Type Members

1.  class LinkedQueue[A] extends MutableConcurrentQueue[A] with Serializable
2.  class RingBuffer[A] extends MutableQueueFieldsPadding[A] with Serializable

   A lock-free array based bounded queue.

   A lock-free array based bounded queue. It is thread-safe and can be used in multiple-producer/multiple-consumer (MPMC) setting.

   Main concepts

   A simple array based queue of size N uses an array buf of size N as an underlying storage. There are 2 pointers head and tail. The element is enqueued into buf at position tail % N and dequeued from head % N. Each time an enqueue happens tail is incremented, similarly when dequeue happens head is incremented.

   Since pointers wrap around the array as they get incremented such data structure is also called a circular buffer or a ring buffer.

   Because queue is bounded, enqueue and dequeue may fail, which is captured in the semantics of offer and poll methods.

   Using offer as an example, the algorithm can be broken down roughly into three steps:

   1. Find a place to insert an element. 2. Reserve this place, put an element and make it visible to other threads (store and publish). 3. If there was no place on step 1 return false, otherwise returns true.

   Steps 1 and 2 are usually done in a loop to accommodate the possibility of failure due to race. Depending on the implementation of these steps the resulting queue will have different characteristics.
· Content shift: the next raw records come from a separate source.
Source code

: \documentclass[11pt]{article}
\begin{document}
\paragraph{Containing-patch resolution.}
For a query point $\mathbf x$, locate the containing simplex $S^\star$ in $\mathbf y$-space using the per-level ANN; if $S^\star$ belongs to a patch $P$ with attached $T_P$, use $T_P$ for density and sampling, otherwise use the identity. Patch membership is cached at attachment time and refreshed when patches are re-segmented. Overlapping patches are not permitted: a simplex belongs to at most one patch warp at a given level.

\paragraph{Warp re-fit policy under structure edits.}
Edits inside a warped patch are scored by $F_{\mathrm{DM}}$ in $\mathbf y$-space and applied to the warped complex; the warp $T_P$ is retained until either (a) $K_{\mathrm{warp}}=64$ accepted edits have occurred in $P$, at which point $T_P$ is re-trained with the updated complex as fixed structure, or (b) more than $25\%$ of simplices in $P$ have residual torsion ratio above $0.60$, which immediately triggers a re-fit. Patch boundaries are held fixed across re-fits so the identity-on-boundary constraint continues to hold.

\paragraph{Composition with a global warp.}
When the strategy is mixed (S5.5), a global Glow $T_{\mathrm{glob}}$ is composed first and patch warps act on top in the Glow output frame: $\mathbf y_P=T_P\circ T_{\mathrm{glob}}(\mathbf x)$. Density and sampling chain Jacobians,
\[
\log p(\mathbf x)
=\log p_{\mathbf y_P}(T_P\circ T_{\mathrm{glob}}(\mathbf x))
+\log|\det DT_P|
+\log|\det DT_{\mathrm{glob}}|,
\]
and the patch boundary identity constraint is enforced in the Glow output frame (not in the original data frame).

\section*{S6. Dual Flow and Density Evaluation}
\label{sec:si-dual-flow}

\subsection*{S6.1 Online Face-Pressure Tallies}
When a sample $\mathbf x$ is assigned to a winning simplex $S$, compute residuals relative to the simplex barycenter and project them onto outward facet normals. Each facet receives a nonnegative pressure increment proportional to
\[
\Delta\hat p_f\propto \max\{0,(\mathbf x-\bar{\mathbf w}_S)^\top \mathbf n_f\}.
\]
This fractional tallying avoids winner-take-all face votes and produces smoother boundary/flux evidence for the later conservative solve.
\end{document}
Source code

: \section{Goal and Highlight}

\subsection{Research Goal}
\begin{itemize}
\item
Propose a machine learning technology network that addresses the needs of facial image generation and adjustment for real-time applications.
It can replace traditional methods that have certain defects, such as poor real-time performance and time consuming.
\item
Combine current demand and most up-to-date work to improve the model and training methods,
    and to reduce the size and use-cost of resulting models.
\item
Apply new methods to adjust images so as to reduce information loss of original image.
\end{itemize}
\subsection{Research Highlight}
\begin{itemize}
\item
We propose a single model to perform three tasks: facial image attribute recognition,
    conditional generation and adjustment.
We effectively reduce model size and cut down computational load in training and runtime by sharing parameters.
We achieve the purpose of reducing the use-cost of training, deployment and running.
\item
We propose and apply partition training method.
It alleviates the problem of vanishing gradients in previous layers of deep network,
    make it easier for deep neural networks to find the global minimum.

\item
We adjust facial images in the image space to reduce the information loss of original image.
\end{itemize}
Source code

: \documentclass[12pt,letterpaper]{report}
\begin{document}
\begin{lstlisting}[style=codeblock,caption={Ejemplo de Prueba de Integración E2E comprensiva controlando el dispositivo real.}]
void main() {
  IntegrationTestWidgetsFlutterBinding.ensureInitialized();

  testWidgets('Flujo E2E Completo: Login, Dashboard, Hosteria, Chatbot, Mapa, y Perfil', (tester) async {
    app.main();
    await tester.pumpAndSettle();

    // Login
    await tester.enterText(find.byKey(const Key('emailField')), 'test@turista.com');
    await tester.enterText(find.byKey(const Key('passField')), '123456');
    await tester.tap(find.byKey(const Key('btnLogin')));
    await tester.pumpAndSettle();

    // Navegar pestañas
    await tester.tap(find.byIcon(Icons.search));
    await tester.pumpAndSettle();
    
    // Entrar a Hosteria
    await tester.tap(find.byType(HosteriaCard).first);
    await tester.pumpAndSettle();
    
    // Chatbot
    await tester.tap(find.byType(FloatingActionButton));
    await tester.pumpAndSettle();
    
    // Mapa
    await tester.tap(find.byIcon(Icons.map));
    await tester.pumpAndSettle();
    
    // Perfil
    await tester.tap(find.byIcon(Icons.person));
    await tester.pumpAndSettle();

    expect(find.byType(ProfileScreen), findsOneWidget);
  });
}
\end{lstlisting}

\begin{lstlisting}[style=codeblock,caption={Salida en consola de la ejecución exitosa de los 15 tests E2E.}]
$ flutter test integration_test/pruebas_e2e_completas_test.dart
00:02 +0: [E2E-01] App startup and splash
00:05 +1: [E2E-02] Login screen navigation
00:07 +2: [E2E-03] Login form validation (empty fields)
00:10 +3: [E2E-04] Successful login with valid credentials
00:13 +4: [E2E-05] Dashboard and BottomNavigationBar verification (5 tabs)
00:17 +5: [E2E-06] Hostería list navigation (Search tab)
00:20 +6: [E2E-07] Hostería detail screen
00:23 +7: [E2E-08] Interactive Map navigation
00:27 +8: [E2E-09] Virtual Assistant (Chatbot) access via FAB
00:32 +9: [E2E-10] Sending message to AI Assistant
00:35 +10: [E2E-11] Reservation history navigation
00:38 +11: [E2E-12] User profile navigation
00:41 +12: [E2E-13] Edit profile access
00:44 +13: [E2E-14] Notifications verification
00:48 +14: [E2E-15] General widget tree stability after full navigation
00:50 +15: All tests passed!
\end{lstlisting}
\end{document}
For instance, the more sub-steps are between reserve and publish in step 2, the higher is the chance that one thread will delay other threads due to being descheduled.

   Notes on the design

   The queue uses a buf array to store elements. It uses seq array to store longs which serve as: 1. an indicator to producer/consumer threads whether the slot is right for enqueue/dequeue, 2. an indicator whether the queue is empty/full, 3. a mechanism to publish changes to buf via volatile write (can even be relaxed to ordered store). See comments in offer/poll methods for more details on seq.

   The benefit of using seq + head/tail counters is that there are no allocations during enqueue/dequeue and very little overhead. The downside is it doubles (on 64bit) or triples (compressed OOPs) the amount of memory needed for queue.
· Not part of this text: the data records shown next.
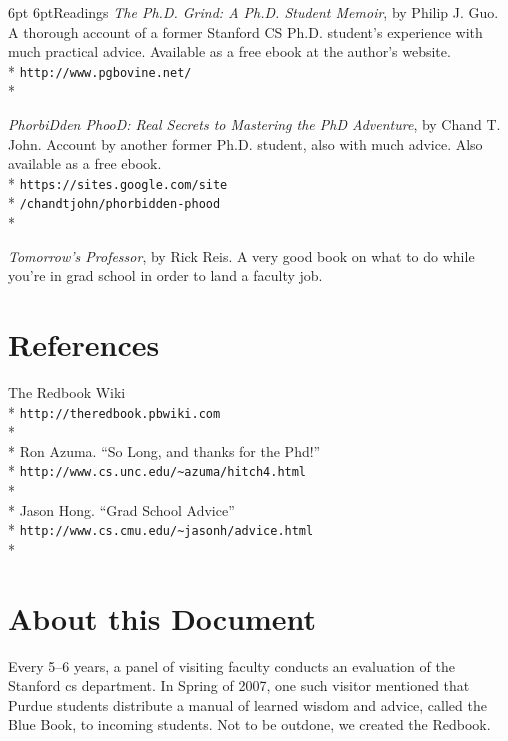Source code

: \documentclass[10pt]{book}
\makeatletter
\renewcommand{\subsection}{\@startsection{subsection}{2}{0mm}%
   {6pt}%
   {6pt}{\normalfont\normalsize\itshape}}
\makeatother
\begin{document}
\subsection{Readings}
{\it The Ph.D. Grind: A Ph.D. Student Memoir}, by Philip J. Guo. A thorough account of a former Stanford CS Ph.D. student's experience with much practical advice. Available as a free ebook at the author's website.\\*
\verb+http://www.pgbovine.net/+\\*

{\it PhorbiDden PhooD: Real Secrets to Mastering the PhD Adventure}, by Chand T. John. Account by another former Ph.D. student, also with much advice. Also available as a free ebook.\\*
\verb+https://sites.google.com/site+\\*
\verb+/chandtjohn/phorbidden-phood+\\*

{\it Tomorrow's Professor}, by Rick Reis. A very good book on what to do while
you're in grad school in order to land a faculty job.

\chapter{References}
\vskip8pt
The Redbook Wiki\\*
\verb+http://theredbook.pbwiki.com+\\*
\\*
Ron Azuma. ``So Long, and thanks for the Phd!''\\*
\verb+http://www.cs.unc.edu/~azuma/hitch4.html+\\*
\\*
Jason Hong. ``Grad School Advice''\\*
\verb+http://www.cs.cmu.edu/~jasonh/advice.html+\\*



\chapter{About this Document}
\vskip8pt
Every 5--6 years, a panel of visiting faculty conducts an evaluation of the Stanford {\sc cs} department.
In Spring of 2007, one such visitor mentioned that Purdue students distribute a manual of learned wisdom and advice, called the Blue Book, to incoming students. Not to be outdone, we created the Redbook.

\vspace*{-5pt}
\end{document}
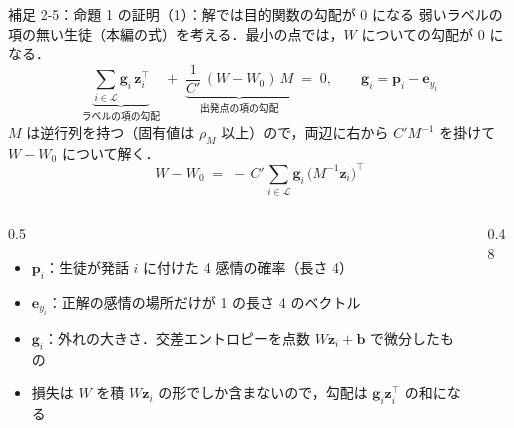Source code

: \begin{frame}{補足 2-5：命題 1 の証明（1）：解では目的関数の勾配が 0 になる}
  \label{s:p2:span}
  \tighteq\scriptsize
  弱いラベルの項の無い生徒（本編の式）を考える．最小の点では，$W$ についての勾配が 0 になる．
  \[
    \underbrace{\sum_{i\in\mathcal L}\mathbf g_i\,\mathbf z_i^{\top}}_{\text{ラベルの項の勾配}}
    \;+\;\underbrace{\frac{1}{C'}\,(W-W_0)\,M}_{\text{出発点の項の勾配}} \;=\; 0,
    \qquad \mathbf g_i = \mathbf p_i - \mathbf e_{y_i}
  \]
  $M$ は逆行列を持つ（固有値は $\rho_M$ 以上）ので，両辺に右から $C' M^{-1}$ を掛けて $W-W_0$ について解く．
  \[
    W - W_0 \;=\; -\,C'\sum_{i\in\mathcal L}\mathbf g_i\,\bigl(M^{-1}\mathbf z_i\bigr)^{\top}
  \]
  \vspace{0.2em}
  \begin{columns}[T,onlytextwidth]
    \begin{column}{0.5\textwidth}
      \begin{itemize}\scriptsize\setlength{\itemsep}{3pt}
        \item $\mathbf p_i$：生徒が発話 $i$ に付けた 4 感情の確率（長さ 4）
        \item $\mathbf e_{y_i}$：正解の感情の場所だけが 1 の長さ 4 のベクトル
        \item $\mathbf g_i$：外れの大きさ．交差エントロピーを点数 $W\mathbf z_i + \mathbf b$ で微分したもの
        \item 損失は $W$ を積 $W\mathbf z_i$ の形でしか含まないので，勾配は $\mathbf g_i\mathbf z_i^{\top}$ の和になる
      \end{itemize}
    \end{column}
    \begin{column}{0.48\textwidth}
      \centering
      \par
      \vspace{0.3em}
    \end{column}
  \end{columns}
\end{frame}

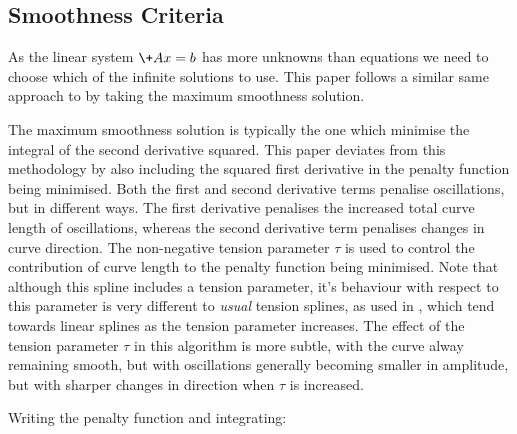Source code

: \documentclass{article}
\begin{document}
\subsection{Smoothness Criteria}
As the linear system $\+{Ax = b}$ has more unknowns than equations we need to choose which of the infinite solutions
to use. This paper follows a similar same approach to \cite{Benth} by taking the maximum smoothness solution.

The maximum smoothness solution is typically the one which minimise the integral of the second derivative squared. This paper deviates from
this methodology by also including the squared first derivative in the penalty function being
minimised. Both the first and second derivative terms penalise oscillations, but in different
ways. The first derivative penalises the increased total curve length of oscillations, whereas the second
derivative term penalises changes in curve direction. The non-negative tension parameter 
$\tau$ is used to control the contribution of curve length to the penalty function being minimised.
Note that although this spline includes a tension parameter, it's behaviour with respect to this
parameter is very different to \emph{usual} tension splines, as used in \cite{Fowler}, which tend towards linear splines
as the tension parameter increases. The effect of the tension parameter $\tau$ in this 
algorithm is more subtle, with the curve alway remaining smooth, but with oscillations generally
becoming smaller in amplitude, but with sharper changes in direction when $\tau$ is increased.

\bigskip

Writing the penalty function and integrating:
\end{document}
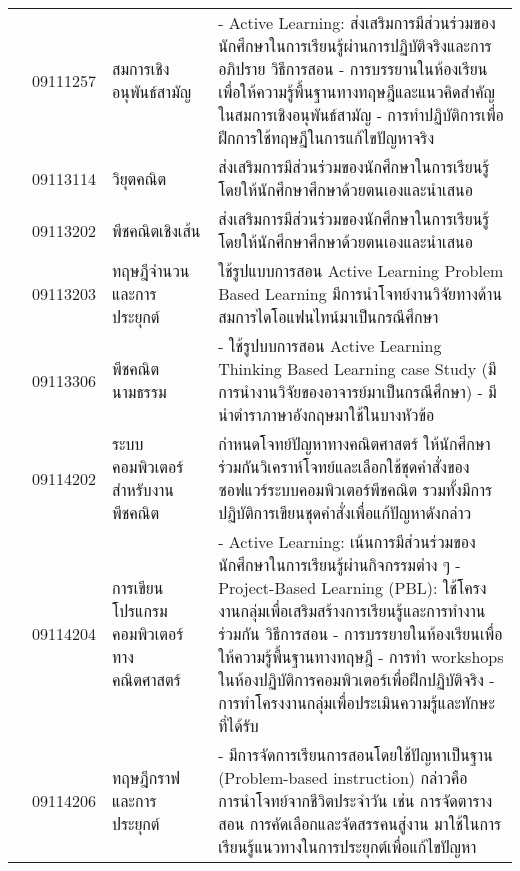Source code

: {\begin{center}
\begin{longtable}{|p{}|p{}|p{}|p{}|}
	\\ 
	\cline{2-4}
	& 09111257 & สมการเชิงอนุพันธ์สามัญ&- Active Learning: ส่งเสริมการมีส่วนร่วมของนักศึกษาในการเรียนรู้ผ่านการปฏิบัติจริงและการอภิปราย
	วิธีการสอน
	\newline- การบรรยานในห้องเรียนเพื่อให้ความรู้พื้นฐานทางทฤษฎีและแนวคิดสำคัญในสมการเชิงอนุพันธ์สามัญ
	\newline- การทำปฏิบัติการเพื่อฝึกการใช้ทฤษฎีในการแก้ไขปัญหาจริง
	\\ 
	\cline{2-4}
	& 09113114 & วิยุตคณิต&
	ส่งเสริมการมีส่วนร่วมของนักศึกษาในการเรียนรู้โดยให้นักศึกษาศึกษาด้วยตนเองและนำเสนอ\\
	\cline{2-4}
	& 09113202 & พีชคณิตเชิงเส้น&
	ส่งเสริมการมีส่วนร่วมของนักศึกษาในการเรียนรู้โดยให้นักศึกษาศึกษาด้วยตนเองและนำเสนอ\\ 
	\cline{2-4}
	& 09113203 & ทฤษฎีจำนวนและการประยุกต์&
	ใช้รูปแบบการสอน Active Learning  Problem Based Learning  มีการนำโจทย์งานวิจัยทางด้านสมการไดโอแฟนไทน์มาเป็นกรณีศึกษา  	       
	\\ 
	\cline{2-4}
	& 09113306 & พีชคณิตนามธรรม&
	- ใช้รูปบบการสอน Active Learning Thinking Based Learning case Study (มีการนำงานวิจัยของอาจารย์มาเป็นกรณีศึกษา)
	\newline- มีนำตำราภาษาอังกฤษมาใช้ในบางหัวข้อ		        	       
	\\ 
	\cline{2-4}
	& 09114202 & ระบบคอมพิวเตอร์สำหรับงานพีชคณิต&
	กำหนดโจทย์ปัญหาทางคณิตศาสตร์ ให้นักศึกษาร่วมกันวิเคราห์โจทย์และเลือกใช้ชุดคำสั่งของซอฟแวร์ระบบคอมพิวเตอร์พีชคณิต รวมทั้งมีการปฏิบัติการเขียนชุดคำสั่งเพื่อแก้ปัญหาดังกล่าว	
	\\ \hline       	       
	& 09114204 & การเขียนโปรแกรมคอมพิวเตอร์ทางคณิตศาสตร์&
	- Active Learning: เน้นการมีส่วนร่วมของนักศึกษาในการเรียนรู้ผ่านกิจกรรมต่าง ๆ
	\newline- Project-Based Learning (PBL): ใช้โครงงานกลุ่มเพื่อเสริมสร้างการเรียนรู้และการทำงานร่วมกัน
	\newline วิธีการสอน
	\newline- การบรรยายในห้องเรียนเพื่อให้ความรู้พื้นฐานทางทฤษฎี
	\newline- การทำ workshops ในห้องปฏิบัติการคอมพิวเตอร์เพื่อฝึกปฏิบัติจริง
	\newline- การทำโครงงานกลุ่มเพื่อประเมินความรู้และทักษะที่ได้รับ		      	        	       
	\\ 
	\cline{2-4}
	& 09114206 & ทฤษฎีกราฟและการประยุกต์&
	- มีการจัดการเรียนการสอนโดยใช้ปัญหาเป็นฐาน (Problem-based instruction) กล่าวคือ การนำโจทย์จากชีวิตประจำวัน เช่น การจัดตารางสอน การคัดเลือกและจัดสรรคนสู่งาน มาใช้ในการเรียนรู้แนวทางในการประยุกต์เพื่อแก้ไขปัญหา

\end{longtable}
\end{center}}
   Concurrent enqueues and concurrent dequeues are possible. However there is no helping, so threads can delay other threads, and thus the queue doesn't provide full set of lock-free guarantees. In practice it's usually not a problem, since benefits are simplicity, zero GC pressure and speed.

   The real capacity of the queue is the next power of 2 of the desiredCapacity. The reason is head % N and tail % N are rather cheap when can be done as a simple mask (N is pow 2), and pretty expensive when involve an idiv instruction. The queue can be made to work with arbitrary sizes but the user will have to suffer ~20% performance loss.
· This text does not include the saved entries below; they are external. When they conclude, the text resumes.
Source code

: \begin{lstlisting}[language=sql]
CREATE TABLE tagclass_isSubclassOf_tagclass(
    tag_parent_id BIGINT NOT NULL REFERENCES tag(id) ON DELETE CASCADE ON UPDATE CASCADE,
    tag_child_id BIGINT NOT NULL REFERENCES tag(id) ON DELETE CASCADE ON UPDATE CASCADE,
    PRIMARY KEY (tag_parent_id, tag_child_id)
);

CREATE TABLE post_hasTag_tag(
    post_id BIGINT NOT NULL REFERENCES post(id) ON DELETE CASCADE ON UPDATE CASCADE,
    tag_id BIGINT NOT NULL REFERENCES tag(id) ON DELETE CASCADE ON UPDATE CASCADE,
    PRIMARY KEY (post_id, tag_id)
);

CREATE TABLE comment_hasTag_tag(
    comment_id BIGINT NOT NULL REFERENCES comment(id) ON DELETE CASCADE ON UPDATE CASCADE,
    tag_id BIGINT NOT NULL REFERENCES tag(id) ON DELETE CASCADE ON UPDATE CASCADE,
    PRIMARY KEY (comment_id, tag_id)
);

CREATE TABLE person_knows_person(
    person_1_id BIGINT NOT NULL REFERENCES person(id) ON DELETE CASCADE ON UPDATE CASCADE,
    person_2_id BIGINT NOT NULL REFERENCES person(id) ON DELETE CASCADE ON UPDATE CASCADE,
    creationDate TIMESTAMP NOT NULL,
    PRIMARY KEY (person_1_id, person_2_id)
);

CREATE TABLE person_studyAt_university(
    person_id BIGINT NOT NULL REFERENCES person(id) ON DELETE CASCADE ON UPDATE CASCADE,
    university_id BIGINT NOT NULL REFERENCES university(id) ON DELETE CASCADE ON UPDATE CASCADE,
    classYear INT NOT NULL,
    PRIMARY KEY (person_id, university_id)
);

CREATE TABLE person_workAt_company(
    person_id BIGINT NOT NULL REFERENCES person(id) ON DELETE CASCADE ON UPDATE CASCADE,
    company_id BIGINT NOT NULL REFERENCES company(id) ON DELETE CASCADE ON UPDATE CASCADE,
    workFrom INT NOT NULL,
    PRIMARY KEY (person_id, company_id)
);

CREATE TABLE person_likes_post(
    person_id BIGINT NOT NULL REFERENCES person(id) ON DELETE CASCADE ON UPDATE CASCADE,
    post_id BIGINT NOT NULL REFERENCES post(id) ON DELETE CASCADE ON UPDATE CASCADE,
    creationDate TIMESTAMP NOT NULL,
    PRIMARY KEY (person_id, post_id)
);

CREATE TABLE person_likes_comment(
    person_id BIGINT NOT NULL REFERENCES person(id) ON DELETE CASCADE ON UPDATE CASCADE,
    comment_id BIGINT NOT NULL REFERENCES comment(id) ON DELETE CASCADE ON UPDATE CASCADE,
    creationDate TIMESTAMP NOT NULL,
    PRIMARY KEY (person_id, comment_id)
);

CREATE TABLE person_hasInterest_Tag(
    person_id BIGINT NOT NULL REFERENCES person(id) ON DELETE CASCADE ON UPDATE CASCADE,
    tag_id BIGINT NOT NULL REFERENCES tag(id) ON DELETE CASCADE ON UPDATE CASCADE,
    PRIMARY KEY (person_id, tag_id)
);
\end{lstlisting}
   To ensure good performance reads/writes to head and tail fields need to be independant, e.g. they shouldn't fall on the same (adjacent) cache-line.

   We can make those counters regular volatile long fields and space them out, but we still need a way to do CAS on them. The only way to do this except Unsafe is to use AtomicLongFieldUpdater, which is exactly what we have here.

   See also

   scalaz.zio.internal.impls.padding.MutableQueueFieldsPadding for more details on padding and object's memory layout. The design is heavily inspired by such libraries as https://github.com/LMAX-Exchange/disruptor and https://github.com/JCTools/JCTools which is based off D. Vyukov's design http://www.1024cores.net/home/lock-free-algorithms/queues/bounded-mpmc-queue Compared to JCTools this implementation doesn't rely on sun.misc.Unsafe, so it is arguably more portable, and should be easier to read. It's also very extensively commented, including reasoning, assumptions, and hacks.

   Alternative designs

   There is an alternative design described in the paper A Portable Lock-Free Bounded Queue by Pirkelbauer et al. It provides full lock-free guarantees, which generally means that one out of many contending threads is guaranteed to make progress in a finite number of steps. The design thus is not susceptible to threads delaying other threads. However the helping scheme is rather involved and cannot be implemented without allocations (at least I couldn't come up with a way yet). This translates into worse performance on average, and better performance in some very specific situations.